Schema#
- class capymoa.stream.Schema[source]#
Bases:
object
Schema describes the structure of a stream.
It contains the attribute names, datatype, and the possible values for nominal attributes. The schema is crucial for a learner to know how to interpret instances correctly.
When working with datasets built into CapyMOA (see
capymoa.datasets
) and ARFF files, the schema is automatically created. However, in some cases you might want to create a schema manually. This can be done using thefrom_custom()
method.- __init__(
- moa_header: InstancesHeader,
Construct a schema by wrapping a
InstancesHeader
.To create a schema without an
InstancesHeader
usefrom_custom()
method.- Parameters:
moa_header – A Java MOA header object.
- get_value_for_index(y_index: int | None) str | None [source]#
Return the value for the class label index y_index.
- get_moa_header() InstancesHeader [source]#
Get the JAVA MOA header. Useful for advanced users.
This is needed for advanced operations that are not supported by the Python wrappers (yet).
- is_y_index_in_range(y_index: int) bool [source]#
Return True if the y_index is in the range of the class label indexes.
- property dataset_name: str#
Returns the name of the dataset.
- static from_custom(
- feature_names: Sequence[str],
- values_for_nominal_features: Dict[str, Sequence[str]] = {},
- values_for_class_label: Sequence[str] = None,
- dataset_name='No_Name',
- target_attribute_name=None,
- target_type=None,
Create a CapyMOA Schema that defines each attribute in the stream.
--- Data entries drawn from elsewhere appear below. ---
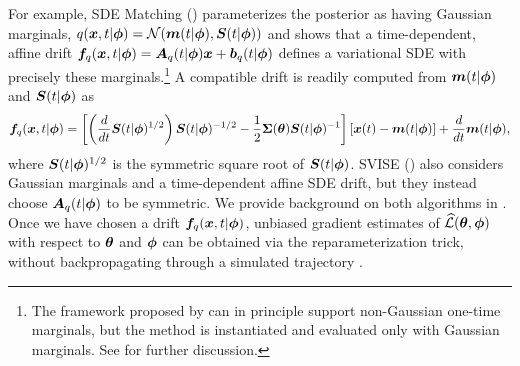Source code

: For example, SDE Matching (\citet{bartosh2025sde}) parameterizes the posterior as having Gaussian marginals, $q(\mbx,t|\mbphi)=\cN(\mbm(t|\mbphi),\mbS(t|\mbphi))$ and shows that a time-dependent, affine drift $\mbf_q(\mbx, t | \mbphi) = \mbA_q(t | \mbphi) \mbx + \mbb_q(t | \mbphi)$ defines a variational SDE with precisely these marginals.\footnote{The framework proposed by \citet{bartosh2025sde} can in principle support non-Gaussian one-time marginals, but the method is instantiated and evaluated only with Gaussian marginals. See  for further discussion.}
A compatible drift is readily computed from $\mbm(t|\mbphi)$ and $\mbS(t|\mbphi)$ as
{\small
\begin{equation}\label{eqn:sym-sqrt-reference}
    \mbf_q(\mbx,t|\mbphi) = \left[\left(\frac{d}{dt}\mbS(t|\mbphi)^{1/2} \right) \mbS(t|\mbphi)^{-1/2} - \frac{1}{2}\mbSigma(\mbtheta)\mbS(t|\mbphi)^{-1} \right][\mbx(t)-\mbm(t|\mbphi)] + \frac{d}{dt}\mbm(t|\mbphi),
\end{equation} 
}
where $\mbS(t|\mbphi)^{1/2}$ is the symmetric square root of $\mbS(t|\mbphi)$.
SVISE (\citet{course2023state,course2023amortized}) also considers Gaussian marginals and a time-dependent affine SDE drift, but they instead choose $ \mbA_q(t | \mbphi)$ to be symmetric.
We provide background on both algorithms in .
Once we have chosen a drift $\mbf_q(\mbx, t | \mbphi)$, unbiased gradient estimates of $\widehat{\cL}(\mbtheta, \mbphi)$ with respect to $\mbtheta$ and $\mbphi$ can be obtained via the reparameterization trick, without backpropagating through a simulated trajectory \cite{kingma2013auto}.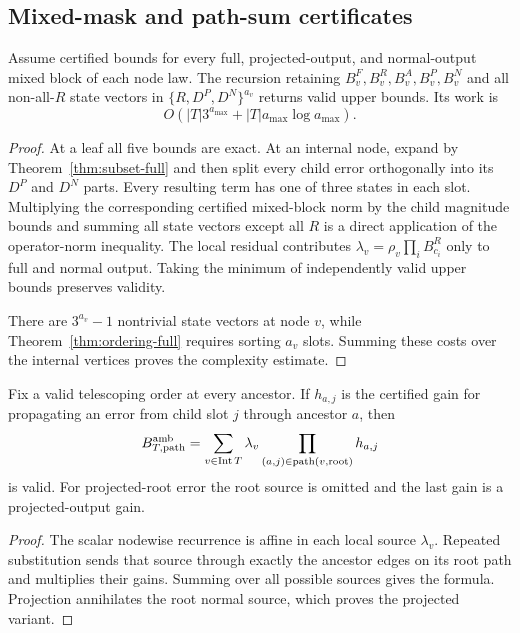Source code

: \subsection{Mixed-mask and path-sum certificates}

\begin{theorem}
\label{thm:dp-full}
Assume certified bounds for every full, projected-output, and normal-output
mixed block of each node law. The recursion retaining
\(B_v^F,B_v^R,B_v^A,B_v^P,B_v^N\) and all non-all-\(R\) state vectors in
\(\{R,D^P,D^N\}^{a_v}\) returns valid upper bounds. Its work is
\[
 O\!\left(|T|3^{a_{\max}}+|T|a_{\max}\log a_{\max}\right).
\]
\end{theorem}

\begin{proof}
At a leaf all five bounds are exact. At an internal node, expand by
Theorem~\ref{thm:subset-full} and then split every child error orthogonally
into its \(D^P\) and \(D^N\) parts. Every resulting term has one of three
states in each slot. Multiplying the corresponding certified mixed-block
norm by the child magnitude bounds and summing all state vectors except
all \(R\) is a direct application of the operator-norm inequality. The
local residual contributes
\(\lambda_v=\rho_v\prod_iB_{c_i}^R\) only to full and normal output. Taking
the minimum of independently valid upper bounds preserves validity.

There are \(3^{a_v}-1\) nontrivial state vectors at node \(v\), while
Theorem~\ref{thm:ordering-full} requires sorting \(a_v\) slots. Summing
these costs over the internal vertices proves the complexity estimate.
\end{proof}

\begin{corollary}
\label{cor:path-full}
Fix a valid telescoping order at every ancestor. If \(h_{a,j}\) is the
certified gain for propagating an error from child slot \(j\) through
ancestor \(a\), then
\[
 B_{T,\rm path}^{\rm amb}
 =\sum_{v\in\operatorname{Int}T}\lambda_v
   \prod_{(a,j)\in\operatorname{path}(v,\operatorname{root})}h_{a,j}
\]
is valid. For projected-root error the root source is omitted and the last
gain is a projected-output gain.
\end{corollary}

\begin{proof}
The scalar nodewise recurrence is affine in each local source
\(\lambda_v\). Repeated substitution sends that source through exactly the
ancestor edges on its root path and multiplies their gains. Summing over
all possible sources gives the formula. Projection annihilates the root
normal source, which proves the projected variant.
\end{proof}

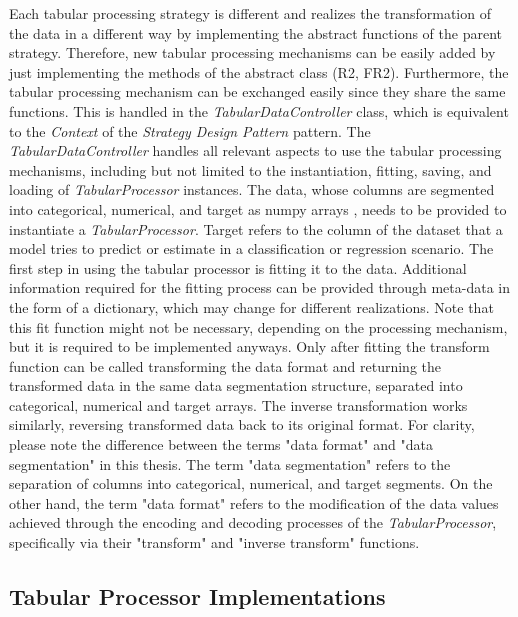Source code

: Each tabular processing strategy is different and realizes the transformation of the data in a different way by implementing the abstract functions of the parent strategy.
Therefore, new tabular processing mechanisms can be easily added by just implementing the methods of the abstract class (R2, FR2).
Furthermore, the tabular processing mechanism can be exchanged easily since they share the same functions.
This is handled in the \textit{TabularDataController} class, which is equivalent to the \textit{Context} of the \textit{Strategy Design Pattern} pattern.
The \textit{TabularDataController} handles all relevant aspects to use the tabular processing mechanisms, including but not limited to the instantiation, fitting, saving, and loading of \textit{TabularProcessor} instances.
The data, whose columns are segmented into categorical, numerical, and target as numpy arrays \cite{harris2020array}, needs to be provided to instantiate a \textit{TabularProcessor}.
Target refers to the column of the dataset that a \gls{model} tries to predict or estimate in a classification or regression scenario.
The first step in using the tabular processor is fitting it to the data.
Additional information required for the fitting process can be provided through meta-data in the form of a dictionary, which may change for different realizations.
Note that this fit function might not be necessary, depending on the processing mechanism, but it is required to be implemented anyways.
Only after fitting the transform function can be called transforming the data format and returning the transformed data in the same data segmentation structure, \ie separated into categorical, numerical and target arrays.
The inverse transformation works similarly, reversing transformed data back to its original format.
For clarity, please note the difference between the terms "data format" and "data segmentation" in this thesis.
The term "data segmentation" refers to the separation of columns into categorical, numerical, and target segments.
On the other hand, the term "data format" refers to the modification of the data values achieved through the encoding and decoding processes of the \textit{TabularProcessor}, specifically via their "transform" and "inverse transform" functions.

\subsection{Tabular Processor Implementations}
\label{ch:architecture-tabularProcessor-implementations}

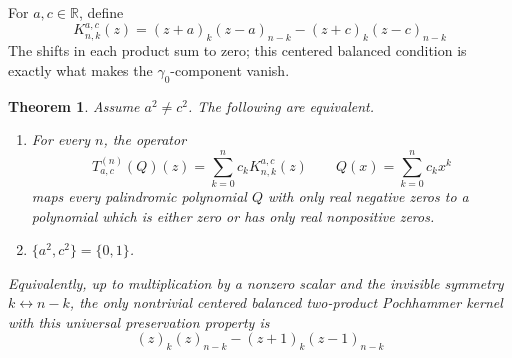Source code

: \documentclass[a4paper,11pt,reqno]{amsart}
\numberwithin{equation}{section}
\newtheorem{theorem}{Theorem}
\theoremstyle{remark}
\begin{document}
For \(a,c\in\mathbb R\), define
\[
  K_{n,k}^{a,c}(z)
  =
  (z+a)_k(z-a)_{n-k}
  -
  (z+c)_k(z-c)_{n-k}
\]
The shifts in each product sum to zero; this centered balanced condition is exactly what makes the \(\gamma_0\)-component vanish.

\begin{theorem}\label{thm:classification}
Assume \(a^2\neq c^2\). The following are equivalent.
\begin{enumerate}
\item For every \(n\), the operator
\[
  T_{a,c}^{(n)}(Q)(z)
  =
  \sum_{k=0}^{n}c_kK_{n,k}^{a,c}(z)
  \qquad
  Q(x)=\sum_{k=0}^{n}c_kx^k
\]
maps every palindromic polynomial \(Q\) with only real negative zeros to a polynomial which is either zero or has only real nonpositive zeros.
\item \(\{a^2,c^2\}=\{0,1\}\).
\end{enumerate}
Equivalently, up to multiplication by a nonzero scalar and the invisible symmetry \(k\leftrightarrow n-k\), the only nontrivial centered balanced two-product Pochhammer kernel with this universal preservation property is
\[
  (z)_k(z)_{n-k}-(z+1)_k(z-1)_{n-k}
\]
\end{theorem}
\end{document}

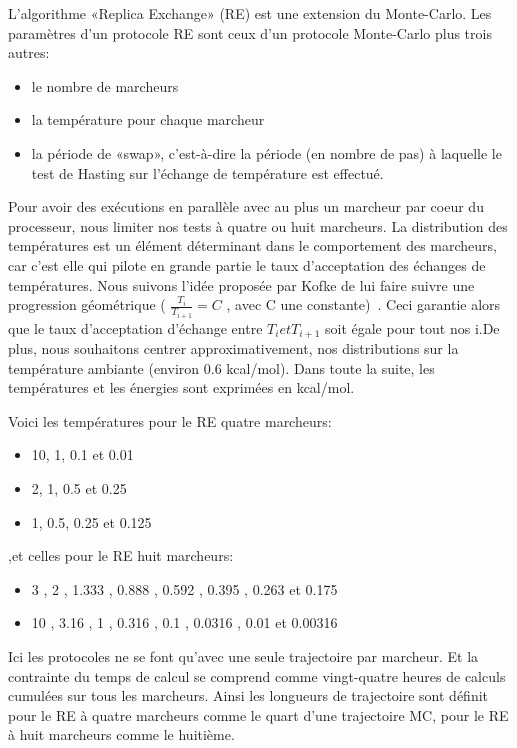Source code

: L'algorithme «Replica Exchange» (RE) est une extension du Monte-Carlo. Les paramètres d'un protocole RE sont ceux d'un protocole Monte-Carlo plus trois autres:

\begin{itemize}
\item le nombre de marcheurs
\item la température pour chaque marcheur
\item la période de «swap», c'est-à-dire la période (en nombre de pas) à laquelle le test de Hasting sur l'échange de température est effectué.
\end{itemize}
Pour avoir des exécutions en parallèle avec au plus un marcheur par coeur du processeur, nous limiter nos tests à quatre ou huit marcheurs.
La distribution des températures est un élément déterminant dans le comportement des marcheurs, car c'est elle qui pilote en grande partie le taux d'acceptation des échanges de températures. Nous suivons l'idée proposée par Kofke de lui faire suivre une progression géométrique ( $ \frac{T_i}{T_{i+1}}=C $ , avec C une constante)~\citep{refRE1,refRE2,refRE3}. Ceci garantie alors que le taux d'acceptation d'échange entre $T_i et T_{i+1}$ soit égale pour tout nos i.De plus, nous souhaitons centrer approximativement, nos distributions sur la température ambiante (environ 0.6 kcal/mol). Dans toute la suite, les températures et les énergies sont exprimées en kcal/mol.

Voici les températures pour le RE quatre marcheurs:

\begin{itemize} 
\item 10, 1, 0.1 et 0.01
\item 2, 1, 0.5 et 0.25 
\item 1, 0.5, 0.25 et 0.125
\end{itemize} 

,et celles pour le RE huit marcheurs:

\begin{itemize} 
\item 3 , 2 , 1.333 , 0.888 , 0.592 , 0.395 , 0.263 et 0.175 
\item 10 , 3.16 , 1 , 0.316 , 0.1 , 0.0316 , 0.01 et 0.00316
\end{itemize} 

Ici les protocoles ne se font qu'avec une seule trajectoire par marcheur. Et la contrainte du temps de calcul se comprend comme vingt-quatre heures de calculs cumulées sur tous les marcheurs.
Ainsi les longueurs de trajectoire sont définit pour le RE à quatre marcheurs comme le quart d'une trajectoire MC, pour le RE à huit marcheurs comme le huitième.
The following example shows how to use this method to create a classification schema:
>>> from capymoa.stream import Schema ... >>> Schema.from_custom( ... feature_names=["attrib_1", "attrib_2"], ... dataset_name="MyClassification", ... target_attribute_name="class", ... values_for_class_label=["yes", "no"]) @relation MyClassification @attribute attrib_1 numeric @attribute attrib_2 numeric @attribute class {yes,no} @data
The following example shows how to use this method to create a regression schema:
>>> Schema.from_custom( ... feature_names=["attrib_1", "attrib_2"], ... values_for_nominal_features={"attrib_1": ["a", "b"]}, ... dataset_name="MyRegression", ... target_attribute_name="target", ... target_type='numeric') @relation MyRegression @attribute attrib_1 {a,b} @attribute attrib_2 numeric @attribute target numeric @data
Sample code to get relevant information from two Numpy arrays: X[rows][features] and y[rows]
- Parameters:
feature_names – A list containing names of features. if none sets a default name.
values_for_nominal_features – Possible values of each nominal feature.
values_for_class_label – Possible values for class label. Values are turned into strings.
dataset_name – Name of the dataset. Default is “No_Name”.
target_attribute_name – Name of the target/class attribute. Default is None.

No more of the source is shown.